(The input Opens)
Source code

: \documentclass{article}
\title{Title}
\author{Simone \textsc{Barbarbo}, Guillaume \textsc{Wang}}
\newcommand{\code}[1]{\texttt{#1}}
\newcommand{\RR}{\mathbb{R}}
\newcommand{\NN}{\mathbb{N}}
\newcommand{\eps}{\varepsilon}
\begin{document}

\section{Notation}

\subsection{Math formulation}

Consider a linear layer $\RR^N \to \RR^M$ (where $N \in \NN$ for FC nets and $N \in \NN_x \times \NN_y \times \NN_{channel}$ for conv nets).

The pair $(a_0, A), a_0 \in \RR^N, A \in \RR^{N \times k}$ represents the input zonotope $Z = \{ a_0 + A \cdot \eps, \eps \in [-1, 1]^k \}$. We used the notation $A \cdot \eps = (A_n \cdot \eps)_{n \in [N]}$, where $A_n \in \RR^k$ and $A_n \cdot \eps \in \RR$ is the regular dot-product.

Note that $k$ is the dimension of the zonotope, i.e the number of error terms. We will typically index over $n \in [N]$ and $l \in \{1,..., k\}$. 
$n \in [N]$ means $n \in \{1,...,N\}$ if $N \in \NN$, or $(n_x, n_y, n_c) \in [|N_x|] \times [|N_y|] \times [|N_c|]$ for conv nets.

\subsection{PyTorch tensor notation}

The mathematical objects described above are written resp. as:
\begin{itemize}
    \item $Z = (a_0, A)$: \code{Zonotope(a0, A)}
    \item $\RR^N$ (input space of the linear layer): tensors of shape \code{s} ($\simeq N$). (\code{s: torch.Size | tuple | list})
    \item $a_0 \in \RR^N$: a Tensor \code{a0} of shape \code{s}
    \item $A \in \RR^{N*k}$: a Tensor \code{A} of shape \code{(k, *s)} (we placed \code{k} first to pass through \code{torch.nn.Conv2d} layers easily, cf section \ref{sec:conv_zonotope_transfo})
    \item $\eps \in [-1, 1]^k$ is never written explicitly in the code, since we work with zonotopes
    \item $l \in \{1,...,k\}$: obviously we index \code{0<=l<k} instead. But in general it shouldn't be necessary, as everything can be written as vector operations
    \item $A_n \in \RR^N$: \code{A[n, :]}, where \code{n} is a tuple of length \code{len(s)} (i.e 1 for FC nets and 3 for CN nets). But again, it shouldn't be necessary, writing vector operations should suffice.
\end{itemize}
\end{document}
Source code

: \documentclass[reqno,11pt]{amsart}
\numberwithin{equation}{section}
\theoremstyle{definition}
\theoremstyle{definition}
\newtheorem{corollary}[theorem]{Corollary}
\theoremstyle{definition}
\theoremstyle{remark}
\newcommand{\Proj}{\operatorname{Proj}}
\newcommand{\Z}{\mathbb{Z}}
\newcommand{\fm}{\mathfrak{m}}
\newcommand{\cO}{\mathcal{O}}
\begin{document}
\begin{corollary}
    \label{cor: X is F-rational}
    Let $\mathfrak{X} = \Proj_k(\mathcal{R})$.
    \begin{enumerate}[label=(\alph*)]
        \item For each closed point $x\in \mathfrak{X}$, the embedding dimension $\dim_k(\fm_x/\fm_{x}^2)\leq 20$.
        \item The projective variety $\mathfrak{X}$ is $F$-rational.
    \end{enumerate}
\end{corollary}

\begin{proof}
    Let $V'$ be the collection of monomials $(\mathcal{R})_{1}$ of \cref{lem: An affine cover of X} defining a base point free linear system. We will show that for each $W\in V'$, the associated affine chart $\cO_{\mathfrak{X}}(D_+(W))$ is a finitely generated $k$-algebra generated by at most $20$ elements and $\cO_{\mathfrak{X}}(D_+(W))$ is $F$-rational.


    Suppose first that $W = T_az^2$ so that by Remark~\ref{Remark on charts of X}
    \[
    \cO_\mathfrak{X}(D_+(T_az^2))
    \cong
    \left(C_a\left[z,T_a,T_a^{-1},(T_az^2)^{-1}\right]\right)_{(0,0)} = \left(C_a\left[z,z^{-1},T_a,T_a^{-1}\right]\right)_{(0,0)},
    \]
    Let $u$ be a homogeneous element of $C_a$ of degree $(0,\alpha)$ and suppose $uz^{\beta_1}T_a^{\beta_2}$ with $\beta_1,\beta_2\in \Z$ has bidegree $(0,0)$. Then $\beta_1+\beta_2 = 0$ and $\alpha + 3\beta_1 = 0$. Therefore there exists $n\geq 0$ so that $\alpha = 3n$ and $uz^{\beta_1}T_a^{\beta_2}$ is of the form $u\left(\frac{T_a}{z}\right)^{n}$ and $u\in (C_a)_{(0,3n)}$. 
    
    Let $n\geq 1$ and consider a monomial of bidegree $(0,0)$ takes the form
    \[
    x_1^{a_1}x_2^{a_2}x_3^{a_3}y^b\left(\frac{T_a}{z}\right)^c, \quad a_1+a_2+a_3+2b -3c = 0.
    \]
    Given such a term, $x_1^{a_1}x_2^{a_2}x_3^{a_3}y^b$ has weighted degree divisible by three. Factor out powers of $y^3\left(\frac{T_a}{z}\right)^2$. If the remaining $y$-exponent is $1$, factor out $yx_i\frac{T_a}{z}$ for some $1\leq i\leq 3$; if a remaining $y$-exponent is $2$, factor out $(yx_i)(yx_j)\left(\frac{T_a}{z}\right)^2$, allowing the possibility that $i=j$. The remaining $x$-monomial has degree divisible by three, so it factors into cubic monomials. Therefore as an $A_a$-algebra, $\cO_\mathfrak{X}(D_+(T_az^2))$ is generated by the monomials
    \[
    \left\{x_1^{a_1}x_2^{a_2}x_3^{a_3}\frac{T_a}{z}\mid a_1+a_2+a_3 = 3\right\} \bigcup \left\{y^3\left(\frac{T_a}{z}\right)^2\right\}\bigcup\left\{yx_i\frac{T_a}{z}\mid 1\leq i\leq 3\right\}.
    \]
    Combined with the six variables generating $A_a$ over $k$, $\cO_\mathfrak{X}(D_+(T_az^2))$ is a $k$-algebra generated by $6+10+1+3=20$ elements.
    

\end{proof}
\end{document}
(The input Closes)
Brief = Repeat the material above precisely.

Worked solution =
Source code

: \documentclass{article}
\title{Title}
\author{Simone \textsc{Barbarbo}, Guillaume \textsc{Wang}}
\newcommand{\code}[1]{\texttt{#1}}
\newcommand{\RR}{\mathbb{R}}
\newcommand{\NN}{\mathbb{N}}
\newcommand{\eps}{\varepsilon}
\begin{document}

\section{Notation}

\subsection{Math formulation}

Consider a linear layer $\RR^N \to \RR^M$ (where $N \in \NN$ for FC nets and $N \in \NN_x \times \NN_y \times \NN_{channel}$ for conv nets).

The pair $(a_0, A), a_0 \in \RR^N, A \in \RR^{N \times k}$ represents the input zonotope $Z = \{ a_0 + A \cdot \eps, \eps \in [-1, 1]^k \}$. We used the notation $A \cdot \eps = (A_n \cdot \eps)_{n \in [N]}$, where $A_n \in \RR^k$ and $A_n \cdot \eps \in \RR$ is the regular dot-product.

Note that $k$ is the dimension of the zonotope, i.e the number of error terms. We will typically index over $n \in [N]$ and $l \in \{1,..., k\}$. 
$n \in [N]$ means $n \in \{1,...,N\}$ if $N \in \NN$, or $(n_x, n_y, n_c) \in [|N_x|] \times [|N_y|] \times [|N_c|]$ for conv nets.

\subsection{PyTorch tensor notation}

The mathematical objects described above are written resp. as:
\begin{itemize}
    \item $Z = (a_0, A)$: \code{Zonotope(a0, A)}
    \item $\RR^N$ (input space of the linear layer): tensors of shape \code{s} ($\simeq N$). (\code{s: torch.Size | tuple | list})
    \item $a_0 \in \RR^N$: a Tensor \code{a0} of shape \code{s}
    \item $A \in \RR^{N*k}$: a Tensor \code{A} of shape \code{(k, *s)} (we placed \code{k} first to pass through \code{torch.nn.Conv2d} layers easily, cf section \ref{sec:conv_zonotope_transfo})
    \item $\eps \in [-1, 1]^k$ is never written explicitly in the code, since we work with zonotopes
    \item $l \in \{1,...,k\}$: obviously we index \code{0<=l<k} instead. But in general it shouldn't be necessary, as everything can be written as vector operations
    \item $A_n \in \RR^N$: \code{A[n, :]}, where \code{n} is a tuple of length \code{len(s)} (i.e 1 for FC nets and 3 for CN nets). But again, it shouldn't be necessary, writing vector operations should suffice.
\end{itemize}
\end{document}
Source code

: \documentclass[reqno,11pt]{amsart}
\numberwithin{equation}{section}
\theoremstyle{definition}
\theoremstyle{definition}
\newtheorem{corollary}[theorem]{Corollary}
\theoremstyle{definition}
\theoremstyle{remark}
\newcommand{\Proj}{\operatorname{Proj}}
\newcommand{\Z}{\mathbb{Z}}
\newcommand{\fm}{\mathfrak{m}}
\newcommand{\cO}{\mathcal{O}}
\begin{document}
\begin{corollary}
    \label{cor: X is F-rational}
    Let $\mathfrak{X} = \Proj_k(\mathcal{R})$.
    \begin{enumerate}[label=(\alph*)]
        \item For each closed point $x\in \mathfrak{X}$, the embedding dimension $\dim_k(\fm_x/\fm_{x}^2)\leq 20$.
        \item The projective variety $\mathfrak{X}$ is $F$-rational.
    \end{enumerate}
\end{corollary}

\begin{proof}
    Let $V'$ be the collection of monomials $(\mathcal{R})_{1}$ of \cref{lem: An affine cover of X} defining a base point free linear system. We will show that for each $W\in V'$, the associated affine chart $\cO_{\mathfrak{X}}(D_+(W))$ is a finitely generated $k$-algebra generated by at most $20$ elements and $\cO_{\mathfrak{X}}(D_+(W))$ is $F$-rational.


    Suppose first that $W = T_az^2$ so that by Remark~\ref{Remark on charts of X}
    \[
    \cO_\mathfrak{X}(D_+(T_az^2))
    \cong
    \left(C_a\left[z,T_a,T_a^{-1},(T_az^2)^{-1}\right]\right)_{(0,0)} = \left(C_a\left[z,z^{-1},T_a,T_a^{-1}\right]\right)_{(0,0)},
    \]
    Let $u$ be a homogeneous element of $C_a$ of degree $(0,\alpha)$ and suppose $uz^{\beta_1}T_a^{\beta_2}$ with $\beta_1,\beta_2\in \Z$ has bidegree $(0,0)$. Then $\beta_1+\beta_2 = 0$ and $\alpha + 3\beta_1 = 0$. Therefore there exists $n\geq 0$ so that $\alpha = 3n$ and $uz^{\beta_1}T_a^{\beta_2}$ is of the form $u\left(\frac{T_a}{z}\right)^{n}$ and $u\in (C_a)_{(0,3n)}$. 
    
    Let $n\geq 1$ and consider a monomial of bidegree $(0,0)$ takes the form
    \[
    x_1^{a_1}x_2^{a_2}x_3^{a_3}y^b\left(\frac{T_a}{z}\right)^c, \quad a_1+a_2+a_3+2b -3c = 0.
    \]
    Given such a term, $x_1^{a_1}x_2^{a_2}x_3^{a_3}y^b$ has weighted degree divisible by three. Factor out powers of $y^3\left(\frac{T_a}{z}\right)^2$. If the remaining $y$-exponent is $1$, factor out $yx_i\frac{T_a}{z}$ for some $1\leq i\leq 3$; if a remaining $y$-exponent is $2$, factor out $(yx_i)(yx_j)\left(\frac{T_a}{z}\right)^2$, allowing the possibility that $i=j$. The remaining $x$-monomial has degree divisible by three, so it factors into cubic monomials. Therefore as an $A_a$-algebra, $\cO_\mathfrak{X}(D_+(T_az^2))$ is generated by the monomials
    \[
    \left\{x_1^{a_1}x_2^{a_2}x_3^{a_3}\frac{T_a}{z}\mid a_1+a_2+a_3 = 3\right\} \bigcup \left\{y^3\left(\frac{T_a}{z}\right)^2\right\}\bigcup\left\{yx_i\frac{T_a}{z}\mid 1\leq i\leq 3\right\}.
    \]
    Combined with the six variables generating $A_a$ over $k$, $\cO_\mathfrak{X}(D_+(T_az^2))$ is a $k$-algebra generated by $6+10+1+3=20$ elements.
    

\end{proof}
\end{document}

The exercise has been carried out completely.